[Provided data]
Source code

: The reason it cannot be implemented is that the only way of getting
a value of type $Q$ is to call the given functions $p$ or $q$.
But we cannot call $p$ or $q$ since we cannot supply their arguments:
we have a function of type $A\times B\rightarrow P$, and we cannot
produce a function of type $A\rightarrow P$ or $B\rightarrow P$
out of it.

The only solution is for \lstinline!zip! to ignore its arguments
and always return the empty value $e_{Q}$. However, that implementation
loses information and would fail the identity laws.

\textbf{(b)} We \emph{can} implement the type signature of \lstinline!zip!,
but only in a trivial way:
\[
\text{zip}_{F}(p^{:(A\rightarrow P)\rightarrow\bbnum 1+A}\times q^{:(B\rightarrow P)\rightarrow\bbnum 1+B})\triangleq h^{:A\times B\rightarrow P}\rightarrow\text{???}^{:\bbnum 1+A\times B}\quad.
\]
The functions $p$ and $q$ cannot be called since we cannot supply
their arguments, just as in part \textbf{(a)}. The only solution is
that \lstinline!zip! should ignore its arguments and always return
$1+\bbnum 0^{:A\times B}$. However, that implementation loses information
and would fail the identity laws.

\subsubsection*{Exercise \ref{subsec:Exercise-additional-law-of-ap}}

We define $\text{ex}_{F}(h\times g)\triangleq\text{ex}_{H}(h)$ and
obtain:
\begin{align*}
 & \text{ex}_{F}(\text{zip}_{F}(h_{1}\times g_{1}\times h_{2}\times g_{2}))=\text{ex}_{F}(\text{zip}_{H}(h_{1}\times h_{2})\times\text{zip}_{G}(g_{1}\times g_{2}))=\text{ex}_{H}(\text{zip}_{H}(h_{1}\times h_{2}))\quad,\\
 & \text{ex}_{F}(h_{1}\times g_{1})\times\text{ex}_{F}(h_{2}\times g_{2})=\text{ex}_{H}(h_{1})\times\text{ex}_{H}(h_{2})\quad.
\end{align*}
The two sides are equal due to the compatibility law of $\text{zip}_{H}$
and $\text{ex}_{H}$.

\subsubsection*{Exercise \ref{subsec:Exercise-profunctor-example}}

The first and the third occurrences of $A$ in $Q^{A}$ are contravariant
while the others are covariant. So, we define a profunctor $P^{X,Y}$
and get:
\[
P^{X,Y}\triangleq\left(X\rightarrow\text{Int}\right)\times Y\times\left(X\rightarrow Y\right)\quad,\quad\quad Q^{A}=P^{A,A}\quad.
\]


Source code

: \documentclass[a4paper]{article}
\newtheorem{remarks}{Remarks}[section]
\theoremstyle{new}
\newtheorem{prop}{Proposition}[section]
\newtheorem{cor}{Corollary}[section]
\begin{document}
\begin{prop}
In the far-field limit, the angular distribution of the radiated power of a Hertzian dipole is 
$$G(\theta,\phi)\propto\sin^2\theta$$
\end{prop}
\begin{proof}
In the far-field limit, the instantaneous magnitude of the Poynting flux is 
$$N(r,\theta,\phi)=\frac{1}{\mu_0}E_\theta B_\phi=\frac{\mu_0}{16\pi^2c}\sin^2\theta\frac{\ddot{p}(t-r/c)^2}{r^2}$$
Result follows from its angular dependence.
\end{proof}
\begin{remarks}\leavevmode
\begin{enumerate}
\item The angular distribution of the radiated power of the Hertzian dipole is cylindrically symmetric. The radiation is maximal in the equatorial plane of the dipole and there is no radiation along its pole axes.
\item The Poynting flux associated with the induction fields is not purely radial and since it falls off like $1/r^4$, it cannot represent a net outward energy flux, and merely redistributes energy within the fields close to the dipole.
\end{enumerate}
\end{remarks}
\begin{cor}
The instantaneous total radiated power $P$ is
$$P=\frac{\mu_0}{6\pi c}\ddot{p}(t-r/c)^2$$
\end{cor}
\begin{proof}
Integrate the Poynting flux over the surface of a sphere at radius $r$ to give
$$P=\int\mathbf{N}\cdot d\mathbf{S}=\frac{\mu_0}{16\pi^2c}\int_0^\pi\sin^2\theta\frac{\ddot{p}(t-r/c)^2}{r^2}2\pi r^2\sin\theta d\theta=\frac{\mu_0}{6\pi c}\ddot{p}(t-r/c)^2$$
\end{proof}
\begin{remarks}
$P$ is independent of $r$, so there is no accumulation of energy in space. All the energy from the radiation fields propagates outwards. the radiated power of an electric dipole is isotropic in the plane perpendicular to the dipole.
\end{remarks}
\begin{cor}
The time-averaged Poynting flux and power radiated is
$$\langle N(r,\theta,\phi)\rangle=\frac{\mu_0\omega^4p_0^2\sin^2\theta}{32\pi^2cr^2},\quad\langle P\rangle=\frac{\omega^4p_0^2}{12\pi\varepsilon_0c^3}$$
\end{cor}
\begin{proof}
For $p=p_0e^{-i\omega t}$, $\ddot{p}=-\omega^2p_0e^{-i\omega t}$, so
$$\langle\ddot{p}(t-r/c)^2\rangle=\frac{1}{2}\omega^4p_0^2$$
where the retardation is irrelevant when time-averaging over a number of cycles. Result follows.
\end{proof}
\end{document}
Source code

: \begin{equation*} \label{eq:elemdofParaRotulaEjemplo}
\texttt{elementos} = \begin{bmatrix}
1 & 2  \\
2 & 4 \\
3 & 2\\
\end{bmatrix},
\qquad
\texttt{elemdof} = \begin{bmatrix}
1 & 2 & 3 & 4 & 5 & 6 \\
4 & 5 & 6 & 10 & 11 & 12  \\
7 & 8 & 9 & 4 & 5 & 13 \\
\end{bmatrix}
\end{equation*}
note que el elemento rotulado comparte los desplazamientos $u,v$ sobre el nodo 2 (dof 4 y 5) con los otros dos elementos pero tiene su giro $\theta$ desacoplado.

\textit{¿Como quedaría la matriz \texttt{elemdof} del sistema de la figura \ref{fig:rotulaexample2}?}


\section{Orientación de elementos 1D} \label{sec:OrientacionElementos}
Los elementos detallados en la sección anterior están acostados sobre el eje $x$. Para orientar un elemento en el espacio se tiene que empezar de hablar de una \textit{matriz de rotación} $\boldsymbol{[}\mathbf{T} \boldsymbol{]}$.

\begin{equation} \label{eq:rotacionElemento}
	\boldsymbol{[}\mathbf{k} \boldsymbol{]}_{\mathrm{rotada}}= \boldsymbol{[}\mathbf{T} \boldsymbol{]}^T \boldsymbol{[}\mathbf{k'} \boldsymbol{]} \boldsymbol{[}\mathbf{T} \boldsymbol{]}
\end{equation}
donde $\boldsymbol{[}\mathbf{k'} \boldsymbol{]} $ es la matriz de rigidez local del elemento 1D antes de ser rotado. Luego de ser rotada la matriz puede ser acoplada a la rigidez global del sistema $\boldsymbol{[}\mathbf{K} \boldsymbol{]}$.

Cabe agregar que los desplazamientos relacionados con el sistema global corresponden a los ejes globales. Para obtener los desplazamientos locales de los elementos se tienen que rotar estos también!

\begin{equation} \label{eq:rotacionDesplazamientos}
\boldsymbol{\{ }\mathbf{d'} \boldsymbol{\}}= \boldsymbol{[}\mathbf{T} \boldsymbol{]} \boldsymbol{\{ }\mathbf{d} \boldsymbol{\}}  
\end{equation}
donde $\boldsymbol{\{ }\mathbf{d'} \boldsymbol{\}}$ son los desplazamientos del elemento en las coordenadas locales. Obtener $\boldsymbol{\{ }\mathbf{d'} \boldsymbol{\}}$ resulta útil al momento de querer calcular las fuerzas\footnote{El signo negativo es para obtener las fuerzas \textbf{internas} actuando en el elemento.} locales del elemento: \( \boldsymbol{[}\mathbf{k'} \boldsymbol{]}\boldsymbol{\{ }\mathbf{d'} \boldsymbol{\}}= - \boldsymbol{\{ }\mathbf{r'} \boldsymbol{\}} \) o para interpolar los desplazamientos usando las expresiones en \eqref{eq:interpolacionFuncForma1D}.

[Problem statement]
State how many lines in the data include the string "Hertzian". Nothing else belongs in the reply.

[Answer]
2